Materials and Methods

This prospective study enrolled 20 subjects (15 men, 5 women; mean age 70.0 y ± 7.4 [SD]; range, 60–80 y) with malignant unresectable bone tumors. The maximum mean tumor diameter was 5.5 cm ± 2.0 (range, 3.1–10.0 cm). Two to three RF electrodes were placed into each bone tumor. Real-time CT fluoroscopic guidance was used with a multiple-electrode switching system. The primary endpoint was safety, as evaluated by Common Terminology Criteria for Adverse Events, until 12 months after bone RF ablation. As secondary endpoints, pain relief was evaluated by visual analog scale (VAS) scores before and 1 week after RF ablation; tumor response, by contrast-enhanced magnetic resonance imaging studies until 4 weeks after bone RF ablation; and survival, by Kaplan-Meier method.

Results

No adverse event was found in 19 of 20 patients (95%).
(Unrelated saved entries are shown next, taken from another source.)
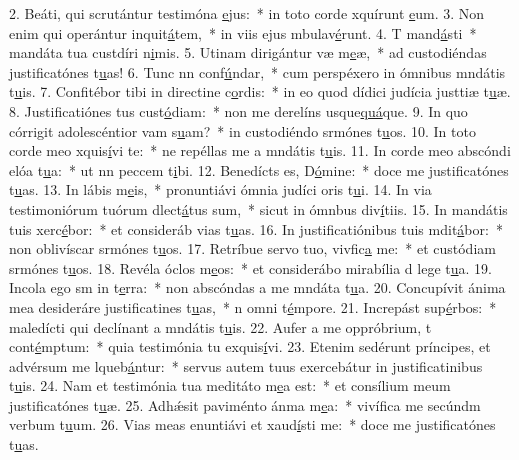 2. Beáti, qui scrutántur testimóna \uline{e}jus:~* in toto corde xquírunt \uline{e}um.
3. Non enim qui operántur inquit\uline{á}tem,~* in viis ejus mbulav\uline{é}runt.
4. T mand\uline{á}sti~* mandáta tua custdíri n\uline{i}mis.
5. Utinam dirigántur væ m\uline{e}æ,~* ad custodiéndas justificatónes t\uline{u}as!
6. Tunc nn conf\uline{ú}ndar,~* cum perspéxero in ómnibus mndátis t\uline{u}is.
7. Confitébor tibi in directine c\uline{o}rdis:~* in eo quod dídici judícia justtiæ t\uline{u}æ.
8. Justificatiónes tus cust\uline{ó}diam:~* non me derelíns usque\uline{quá}que.
9. In quo córrigit adolescéntior vam s\uline{u}am?~* in custodiéndo srmónes t\uline{u}os.
10. In toto corde meo xquis\uline{í}vi te:~* ne repéllas me a mndátis t\uline{u}is.
11. In corde meo abscóndi elóa t\uline{u}a:~* ut nn peccem t\uline{i}bi.
12. Benedícts es, D\uline{ó}mine:~* doce me justificatónes t\uline{u}as.
13. In lábis m\uline{e}is,~* pronuntiávi ómnia judíci oris t\uline{u}i.
14. In via testimoniórum tuórum dlect\uline{á}tus sum,~* sicut in ómnbus div\uline{í}tiis.
15. In mandátis tuis xerc\uline{é}bor:~* et consideráb vias t\uline{u}as.
16. In justificatiónibus tuis mdit\uline{á}bor:~* non oblivíscar srmónes t\uline{u}os.
17. Retríbue servo tuo, vivfic\uline{a} me:~* et custódiam srmónes t\uline{u}os.
18. Revéla óclos m\uline{e}os:~* et considerábo mirabília d lege t\uline{u}a.
19. Incola ego sm in t\uline{e}rra:~* non abscóndas a me mndáta t\uline{u}a.
20. Concupívit ánima mea desideráre justificatines t\uline{u}as,~* n omni t\uline{é}mpore.
21. Increpást sup\uline{é}rbos:~* maledícti qui declínant a mndátis t\uline{u}is.
22. Aufer a me oppróbrium, t cont\uline{é}mptum:~* quia testimónia tu exquis\uline{í}vi.
23. Etenim sedérunt príncipes, et advérsum me lqueb\uline{á}ntur:~* servus autem tuus exercebátur in justificatinibus t\uline{u}is.
24. Nam et testimónia tua meditáto m\uline{e}a est:~* et consílium meum justificatónes t\uline{u}æ.
25. Adhǽsit paviménto ánma m\uline{e}a:~* vivífica me secúndm verbum t\uline{u}um.
26. Vias meas enuntiávi et xaud\uline{í}sti me:~* doce me justificatónes t\uline{u}as.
Grade 2 fever occurred in 1 patient (5%; 1/20). VAS scores decreased by ≥ 2 in 11 of 13 patients (84.6%) who had painful bone tumors. Tumor response (complete or partial response) was achieved in 16 of 18 patients (88.9%) who underwent follow-up imaging studies. The 1-year overall survival rate was 60.9%, and the median survival time was 14.1 months.

Conclusions

Bone RF ablation using this system is safe and achieves local tumor control and pain relief in patients with large bone tumors.